What the exercise asks
Check the entries below and say how many lines include the word "CompanySize". No other text is wanted.
(Beginning of Available data)
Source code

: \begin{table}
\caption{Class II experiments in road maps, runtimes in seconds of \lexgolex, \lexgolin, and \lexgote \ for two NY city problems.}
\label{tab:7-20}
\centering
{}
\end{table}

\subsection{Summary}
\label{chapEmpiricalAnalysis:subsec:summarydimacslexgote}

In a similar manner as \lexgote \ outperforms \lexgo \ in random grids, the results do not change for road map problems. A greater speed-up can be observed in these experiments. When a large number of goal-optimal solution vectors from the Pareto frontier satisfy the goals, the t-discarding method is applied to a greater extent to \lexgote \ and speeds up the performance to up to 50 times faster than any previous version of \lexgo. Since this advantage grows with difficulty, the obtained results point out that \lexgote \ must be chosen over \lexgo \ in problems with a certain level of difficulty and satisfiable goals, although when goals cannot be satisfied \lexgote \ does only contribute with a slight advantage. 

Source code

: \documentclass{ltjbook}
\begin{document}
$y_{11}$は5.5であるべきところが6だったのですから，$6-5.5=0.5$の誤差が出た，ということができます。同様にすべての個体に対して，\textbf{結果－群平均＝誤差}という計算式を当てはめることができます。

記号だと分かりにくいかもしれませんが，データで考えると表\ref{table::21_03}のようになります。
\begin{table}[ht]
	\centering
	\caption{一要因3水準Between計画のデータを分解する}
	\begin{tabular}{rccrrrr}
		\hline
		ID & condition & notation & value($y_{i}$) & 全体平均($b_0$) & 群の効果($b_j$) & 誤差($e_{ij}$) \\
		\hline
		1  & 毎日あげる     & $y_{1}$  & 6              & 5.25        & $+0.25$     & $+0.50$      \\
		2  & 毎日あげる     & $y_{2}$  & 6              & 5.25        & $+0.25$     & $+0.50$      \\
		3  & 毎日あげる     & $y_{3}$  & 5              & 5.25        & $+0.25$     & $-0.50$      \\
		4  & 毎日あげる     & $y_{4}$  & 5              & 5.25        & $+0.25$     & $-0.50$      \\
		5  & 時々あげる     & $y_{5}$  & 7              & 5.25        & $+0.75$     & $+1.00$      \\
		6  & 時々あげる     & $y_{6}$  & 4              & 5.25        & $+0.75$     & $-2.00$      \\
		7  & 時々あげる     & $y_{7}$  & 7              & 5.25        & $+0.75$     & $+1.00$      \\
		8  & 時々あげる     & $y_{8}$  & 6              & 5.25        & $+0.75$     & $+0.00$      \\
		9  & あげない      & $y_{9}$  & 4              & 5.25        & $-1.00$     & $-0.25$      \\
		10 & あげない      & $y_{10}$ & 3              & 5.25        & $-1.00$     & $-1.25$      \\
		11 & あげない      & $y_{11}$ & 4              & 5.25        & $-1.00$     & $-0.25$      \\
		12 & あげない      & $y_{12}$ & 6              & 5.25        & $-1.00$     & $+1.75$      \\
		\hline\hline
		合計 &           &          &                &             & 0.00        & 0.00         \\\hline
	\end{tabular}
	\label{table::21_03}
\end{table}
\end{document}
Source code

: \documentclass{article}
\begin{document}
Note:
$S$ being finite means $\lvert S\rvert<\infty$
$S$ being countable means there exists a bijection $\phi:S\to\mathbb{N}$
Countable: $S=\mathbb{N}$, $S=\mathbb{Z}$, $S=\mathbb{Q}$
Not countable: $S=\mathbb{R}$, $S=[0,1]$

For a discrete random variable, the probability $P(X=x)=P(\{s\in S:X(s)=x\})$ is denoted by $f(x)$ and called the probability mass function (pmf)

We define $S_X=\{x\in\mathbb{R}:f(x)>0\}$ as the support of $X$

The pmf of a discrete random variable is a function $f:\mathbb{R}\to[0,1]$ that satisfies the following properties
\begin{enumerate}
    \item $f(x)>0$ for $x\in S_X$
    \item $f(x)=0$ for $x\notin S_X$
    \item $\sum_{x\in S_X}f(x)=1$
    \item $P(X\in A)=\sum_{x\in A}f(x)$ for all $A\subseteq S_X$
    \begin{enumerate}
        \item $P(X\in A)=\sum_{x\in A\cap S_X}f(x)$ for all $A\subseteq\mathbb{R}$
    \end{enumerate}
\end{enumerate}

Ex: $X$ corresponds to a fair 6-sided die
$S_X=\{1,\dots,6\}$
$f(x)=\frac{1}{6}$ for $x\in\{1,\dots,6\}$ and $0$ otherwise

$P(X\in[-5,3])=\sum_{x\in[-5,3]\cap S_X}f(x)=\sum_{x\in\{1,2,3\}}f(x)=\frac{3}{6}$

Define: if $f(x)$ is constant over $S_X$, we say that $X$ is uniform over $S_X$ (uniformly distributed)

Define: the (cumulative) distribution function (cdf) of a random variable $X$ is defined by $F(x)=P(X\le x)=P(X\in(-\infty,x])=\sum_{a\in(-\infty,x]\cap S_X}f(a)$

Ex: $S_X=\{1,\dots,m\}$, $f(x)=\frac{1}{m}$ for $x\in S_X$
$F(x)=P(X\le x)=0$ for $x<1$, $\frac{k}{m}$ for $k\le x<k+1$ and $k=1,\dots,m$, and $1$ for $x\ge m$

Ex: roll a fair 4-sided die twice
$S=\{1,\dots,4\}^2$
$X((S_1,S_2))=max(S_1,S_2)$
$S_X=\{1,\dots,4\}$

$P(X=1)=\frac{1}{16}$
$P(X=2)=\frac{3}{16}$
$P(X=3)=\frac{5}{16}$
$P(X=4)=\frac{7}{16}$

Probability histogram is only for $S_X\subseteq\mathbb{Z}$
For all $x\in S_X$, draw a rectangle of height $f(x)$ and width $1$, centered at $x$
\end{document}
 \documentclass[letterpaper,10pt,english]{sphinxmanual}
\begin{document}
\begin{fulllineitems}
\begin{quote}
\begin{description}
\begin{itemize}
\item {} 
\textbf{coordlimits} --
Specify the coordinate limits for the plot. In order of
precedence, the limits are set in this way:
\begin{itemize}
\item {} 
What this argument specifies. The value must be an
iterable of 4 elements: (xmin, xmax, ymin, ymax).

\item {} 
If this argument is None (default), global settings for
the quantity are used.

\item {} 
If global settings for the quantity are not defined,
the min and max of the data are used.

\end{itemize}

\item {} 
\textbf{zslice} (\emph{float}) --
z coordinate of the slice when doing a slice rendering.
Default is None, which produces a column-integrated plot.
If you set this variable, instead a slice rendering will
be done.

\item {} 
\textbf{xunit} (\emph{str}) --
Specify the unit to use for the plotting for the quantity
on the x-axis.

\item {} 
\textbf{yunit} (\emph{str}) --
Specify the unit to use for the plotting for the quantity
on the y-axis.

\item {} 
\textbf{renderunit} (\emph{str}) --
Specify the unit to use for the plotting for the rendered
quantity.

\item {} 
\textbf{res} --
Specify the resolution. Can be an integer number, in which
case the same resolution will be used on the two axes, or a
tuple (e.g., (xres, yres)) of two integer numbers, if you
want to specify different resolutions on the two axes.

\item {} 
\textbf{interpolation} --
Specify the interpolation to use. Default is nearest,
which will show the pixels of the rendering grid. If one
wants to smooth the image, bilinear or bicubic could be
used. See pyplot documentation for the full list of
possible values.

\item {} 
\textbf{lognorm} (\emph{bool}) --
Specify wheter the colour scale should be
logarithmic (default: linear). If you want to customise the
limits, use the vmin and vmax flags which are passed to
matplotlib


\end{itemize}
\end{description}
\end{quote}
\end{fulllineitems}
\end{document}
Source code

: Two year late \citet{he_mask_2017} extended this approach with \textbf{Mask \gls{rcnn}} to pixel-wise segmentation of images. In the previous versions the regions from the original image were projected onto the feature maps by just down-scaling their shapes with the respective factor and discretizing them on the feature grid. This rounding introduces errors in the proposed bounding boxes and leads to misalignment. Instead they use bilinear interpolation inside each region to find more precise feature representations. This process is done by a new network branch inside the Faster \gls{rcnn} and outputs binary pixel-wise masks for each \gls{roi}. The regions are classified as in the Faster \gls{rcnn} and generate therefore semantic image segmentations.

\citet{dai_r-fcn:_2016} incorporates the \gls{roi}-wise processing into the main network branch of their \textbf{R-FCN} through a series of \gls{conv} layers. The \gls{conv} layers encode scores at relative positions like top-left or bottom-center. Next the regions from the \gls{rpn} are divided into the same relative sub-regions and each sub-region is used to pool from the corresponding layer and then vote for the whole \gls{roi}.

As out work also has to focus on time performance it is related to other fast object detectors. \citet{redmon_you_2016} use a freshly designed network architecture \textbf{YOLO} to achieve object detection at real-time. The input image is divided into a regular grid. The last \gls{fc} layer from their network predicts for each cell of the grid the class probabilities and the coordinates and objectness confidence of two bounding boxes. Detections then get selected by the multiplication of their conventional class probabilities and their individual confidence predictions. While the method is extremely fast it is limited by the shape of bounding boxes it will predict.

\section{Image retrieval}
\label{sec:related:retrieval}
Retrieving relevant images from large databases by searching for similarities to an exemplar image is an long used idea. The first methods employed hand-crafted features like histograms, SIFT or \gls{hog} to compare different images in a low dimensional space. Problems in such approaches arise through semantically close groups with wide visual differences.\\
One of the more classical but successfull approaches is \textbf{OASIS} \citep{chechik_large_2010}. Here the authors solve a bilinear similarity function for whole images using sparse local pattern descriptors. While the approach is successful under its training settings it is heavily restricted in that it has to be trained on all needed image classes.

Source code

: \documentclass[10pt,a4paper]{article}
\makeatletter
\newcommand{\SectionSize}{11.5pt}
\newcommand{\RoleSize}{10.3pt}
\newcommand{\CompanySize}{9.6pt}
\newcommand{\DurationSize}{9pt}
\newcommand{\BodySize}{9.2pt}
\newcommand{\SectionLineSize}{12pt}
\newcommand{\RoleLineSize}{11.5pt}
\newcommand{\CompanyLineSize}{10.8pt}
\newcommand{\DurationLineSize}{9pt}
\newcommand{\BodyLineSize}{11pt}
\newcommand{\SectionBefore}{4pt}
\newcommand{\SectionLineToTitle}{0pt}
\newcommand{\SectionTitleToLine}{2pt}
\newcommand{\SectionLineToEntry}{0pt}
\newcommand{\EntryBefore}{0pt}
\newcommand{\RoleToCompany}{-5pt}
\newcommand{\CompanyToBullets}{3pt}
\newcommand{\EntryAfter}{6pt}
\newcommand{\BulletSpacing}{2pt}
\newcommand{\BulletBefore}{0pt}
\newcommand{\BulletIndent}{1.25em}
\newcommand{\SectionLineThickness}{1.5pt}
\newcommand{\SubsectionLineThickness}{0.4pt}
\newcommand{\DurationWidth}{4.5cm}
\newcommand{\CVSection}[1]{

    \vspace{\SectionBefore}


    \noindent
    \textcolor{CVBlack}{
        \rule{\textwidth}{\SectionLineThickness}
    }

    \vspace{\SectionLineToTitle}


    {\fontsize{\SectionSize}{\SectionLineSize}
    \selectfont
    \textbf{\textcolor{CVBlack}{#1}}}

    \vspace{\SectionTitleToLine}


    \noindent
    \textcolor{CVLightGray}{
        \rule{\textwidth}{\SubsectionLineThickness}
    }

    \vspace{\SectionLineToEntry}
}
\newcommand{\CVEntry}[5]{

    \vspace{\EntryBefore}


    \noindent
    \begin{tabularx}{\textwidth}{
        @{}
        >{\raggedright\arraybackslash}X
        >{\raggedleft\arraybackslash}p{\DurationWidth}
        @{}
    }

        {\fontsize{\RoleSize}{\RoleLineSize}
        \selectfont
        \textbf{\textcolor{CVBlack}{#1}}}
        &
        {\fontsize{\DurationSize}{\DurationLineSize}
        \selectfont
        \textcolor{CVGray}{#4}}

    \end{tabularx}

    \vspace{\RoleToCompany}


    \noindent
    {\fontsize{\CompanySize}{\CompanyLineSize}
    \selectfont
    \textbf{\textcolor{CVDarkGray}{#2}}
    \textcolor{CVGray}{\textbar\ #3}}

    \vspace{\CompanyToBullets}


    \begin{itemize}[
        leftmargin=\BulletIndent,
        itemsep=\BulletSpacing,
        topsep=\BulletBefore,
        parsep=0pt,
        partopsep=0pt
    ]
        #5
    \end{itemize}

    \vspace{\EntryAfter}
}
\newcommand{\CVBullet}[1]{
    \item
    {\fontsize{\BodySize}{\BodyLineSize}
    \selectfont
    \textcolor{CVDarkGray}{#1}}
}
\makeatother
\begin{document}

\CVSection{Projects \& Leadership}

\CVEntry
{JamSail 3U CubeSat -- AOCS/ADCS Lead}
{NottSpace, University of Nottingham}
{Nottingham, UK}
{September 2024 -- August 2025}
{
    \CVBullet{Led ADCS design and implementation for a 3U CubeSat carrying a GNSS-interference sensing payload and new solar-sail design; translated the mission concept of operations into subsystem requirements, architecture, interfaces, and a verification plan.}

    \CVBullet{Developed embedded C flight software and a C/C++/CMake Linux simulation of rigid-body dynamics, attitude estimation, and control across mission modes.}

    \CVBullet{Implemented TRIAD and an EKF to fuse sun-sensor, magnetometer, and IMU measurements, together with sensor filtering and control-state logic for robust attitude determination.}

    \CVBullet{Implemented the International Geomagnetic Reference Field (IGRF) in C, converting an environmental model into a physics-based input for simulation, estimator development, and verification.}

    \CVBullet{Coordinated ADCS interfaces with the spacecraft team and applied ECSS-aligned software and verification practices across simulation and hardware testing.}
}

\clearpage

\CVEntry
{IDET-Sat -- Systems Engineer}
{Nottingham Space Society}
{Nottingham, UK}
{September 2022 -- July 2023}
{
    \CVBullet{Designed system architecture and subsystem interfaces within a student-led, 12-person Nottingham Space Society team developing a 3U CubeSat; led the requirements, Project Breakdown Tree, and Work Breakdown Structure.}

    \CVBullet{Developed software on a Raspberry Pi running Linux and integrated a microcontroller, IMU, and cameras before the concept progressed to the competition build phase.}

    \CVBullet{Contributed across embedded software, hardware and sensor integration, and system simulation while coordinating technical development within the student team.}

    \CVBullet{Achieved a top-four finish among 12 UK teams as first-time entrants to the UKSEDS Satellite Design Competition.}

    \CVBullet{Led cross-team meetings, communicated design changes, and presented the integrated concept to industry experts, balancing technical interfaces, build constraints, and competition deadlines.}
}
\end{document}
(End of Available data)
Solution
2